休業損害

休業損害一般

Q 交通事故の被害にあって、会社を休まなければならなくなりました。その結果、給料が減らされてしまいました。加害者から、その分のお金を払って欲しいです。

A 休業損害として、加害者側へ請求することができます。事故の被害にあう前の収入をもとにして、収入が減った分のお金を賠償してもらうものです。
実際にどの範囲が賠償の対象となるかは、業務内容や回復の度合い等にもよりますので、検討が必要です。

Q 有給休暇を利用したのでお給料は減らされなかったのですが、賠償の対象になりますか。

A 有給休暇を利用した場合はお給料が減りませんが、賠償の対象にはなります。休業損害証明書には、有給休暇を何日取得したかも記載してもらいます。

Q 休業したことや減収額は、どのように証明しますか。

A まずは勤務先に休業損害証明書を書いてもらってください。勤務先から、休業損害証明書を受け取ったら、念のため、休業日や給料等の記載があっているか、見てみましょう。

自営業者の休業損害

Q 自営業者なのですが、休業損害を賠償してもらえますか。

A 自営業者の方も、減収があれば休業損害を請求できます。家賃などの固定費についても認められる場合があります。

Q 自営業者の休業損害を主張するのに資料はいりますか。

A 事故前3か月間の収支が分かる資料や、前年の確定申告書などをご用意ください。

Q 自営業者なのですが、事故の怪我で業務を行えないときに、代わりの人に有料で仕事をしてもらいました。賠償してもらえますか。

A 新聞販売店、開業している医師など、代わりの人にかかった費用を認めた裁判例があります。個別の事例ごとに検討していく必要があるでしょう。

主婦の休業損害(家事従事者)

Q お給料をもらっていない専業主婦なのですが、交通事故の被害で家事ができなくなってしまいました。家事の分を賠償してもらうことは、できるのでしょうか。

A お給料がないので請求できないように思いがちかもしれせんが、専業主婦の方も、基本的には、女性労働者の全年齢平均の賃金額をもとにして、休業損害を請求することが可能です。賃金センサスという資料を参照します。

専業主婦の方はご自身の収入がないので、休業損害をもらえることに気づきづらいかもしれませんが、女性労働者の全年齢平均の賃金は、たとえば平成28年では376万円余りになりますので、一般に、パート収入より高くなることが多いものです。

Q 主婦業を主として、パート勤めもしている兼業主婦です。この場合の休業損害はどうなりますか。

A 兼業主婦の方は、パートの収入と、女性労働者の平均賃金を比べて、高い方を選んで休業損害を請求することができます。

失業中の休業損害

Q 失業中に交通事故の被害に遭いました。事故のときに働いていないと休業損害をもらえないでしょうか。

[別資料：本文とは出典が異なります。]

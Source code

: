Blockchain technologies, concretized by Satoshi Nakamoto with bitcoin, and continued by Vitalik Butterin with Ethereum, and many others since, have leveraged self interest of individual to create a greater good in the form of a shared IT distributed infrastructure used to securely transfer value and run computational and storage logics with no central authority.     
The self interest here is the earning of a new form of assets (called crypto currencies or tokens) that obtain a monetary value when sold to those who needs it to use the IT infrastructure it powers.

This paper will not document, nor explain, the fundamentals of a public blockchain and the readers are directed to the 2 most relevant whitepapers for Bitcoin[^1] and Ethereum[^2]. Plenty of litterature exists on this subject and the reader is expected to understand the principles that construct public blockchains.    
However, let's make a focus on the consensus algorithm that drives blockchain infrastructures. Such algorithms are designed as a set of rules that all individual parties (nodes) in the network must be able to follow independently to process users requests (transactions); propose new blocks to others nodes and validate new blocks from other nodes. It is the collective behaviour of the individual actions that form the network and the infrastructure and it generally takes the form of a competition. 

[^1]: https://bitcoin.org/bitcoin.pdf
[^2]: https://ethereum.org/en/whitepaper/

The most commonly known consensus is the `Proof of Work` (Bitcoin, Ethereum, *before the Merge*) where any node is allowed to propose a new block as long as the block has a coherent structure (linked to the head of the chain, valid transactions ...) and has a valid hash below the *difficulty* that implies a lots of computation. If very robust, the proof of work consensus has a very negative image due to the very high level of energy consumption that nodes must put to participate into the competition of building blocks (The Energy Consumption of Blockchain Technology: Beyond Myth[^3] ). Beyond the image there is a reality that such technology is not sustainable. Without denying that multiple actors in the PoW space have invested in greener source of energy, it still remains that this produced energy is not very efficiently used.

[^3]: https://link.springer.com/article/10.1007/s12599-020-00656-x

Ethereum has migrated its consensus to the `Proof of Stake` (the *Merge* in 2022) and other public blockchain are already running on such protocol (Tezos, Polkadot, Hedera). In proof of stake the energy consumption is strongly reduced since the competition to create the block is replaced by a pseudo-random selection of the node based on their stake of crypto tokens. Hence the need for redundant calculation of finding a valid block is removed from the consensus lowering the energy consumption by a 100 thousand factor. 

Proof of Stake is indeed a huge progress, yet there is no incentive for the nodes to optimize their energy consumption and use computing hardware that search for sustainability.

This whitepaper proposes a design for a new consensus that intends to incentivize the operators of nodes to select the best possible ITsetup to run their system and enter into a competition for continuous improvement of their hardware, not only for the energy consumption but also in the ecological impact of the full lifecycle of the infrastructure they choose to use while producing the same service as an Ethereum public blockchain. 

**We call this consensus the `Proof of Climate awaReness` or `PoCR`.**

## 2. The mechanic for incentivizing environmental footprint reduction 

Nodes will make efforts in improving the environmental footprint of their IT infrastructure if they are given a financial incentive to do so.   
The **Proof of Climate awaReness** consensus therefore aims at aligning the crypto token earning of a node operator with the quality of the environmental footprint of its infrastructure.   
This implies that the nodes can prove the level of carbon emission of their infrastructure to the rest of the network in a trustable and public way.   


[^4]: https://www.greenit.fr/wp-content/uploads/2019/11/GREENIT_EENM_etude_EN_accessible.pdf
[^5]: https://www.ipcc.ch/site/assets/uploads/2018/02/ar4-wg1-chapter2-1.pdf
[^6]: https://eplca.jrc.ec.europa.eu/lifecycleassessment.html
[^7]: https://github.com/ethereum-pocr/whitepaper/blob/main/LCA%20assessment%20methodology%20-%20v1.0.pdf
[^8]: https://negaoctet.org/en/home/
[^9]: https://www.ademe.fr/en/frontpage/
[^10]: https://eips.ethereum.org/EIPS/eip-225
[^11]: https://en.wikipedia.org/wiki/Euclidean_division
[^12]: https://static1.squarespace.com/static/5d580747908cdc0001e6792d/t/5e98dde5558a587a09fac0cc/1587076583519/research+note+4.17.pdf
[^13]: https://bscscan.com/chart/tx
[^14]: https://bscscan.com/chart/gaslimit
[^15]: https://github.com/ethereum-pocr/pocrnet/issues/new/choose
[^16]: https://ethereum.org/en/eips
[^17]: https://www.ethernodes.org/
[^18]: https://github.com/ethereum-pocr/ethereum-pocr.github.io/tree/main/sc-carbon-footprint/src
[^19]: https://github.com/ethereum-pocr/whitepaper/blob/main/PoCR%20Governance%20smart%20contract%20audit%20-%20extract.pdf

A そうとは限りません。労働する能力や意欲、就労の蓋然性があれば一定程度は認められます。

学生の休業損害

Q 学生で、事故によって就職活動ができなくなり、1年間、就職が遅れてしまいました。事故がなければ1年間働けたのですから、賠償してもらうことはできますか。

A そのような場合に、1年分の休業損害を認めた裁判例もあります。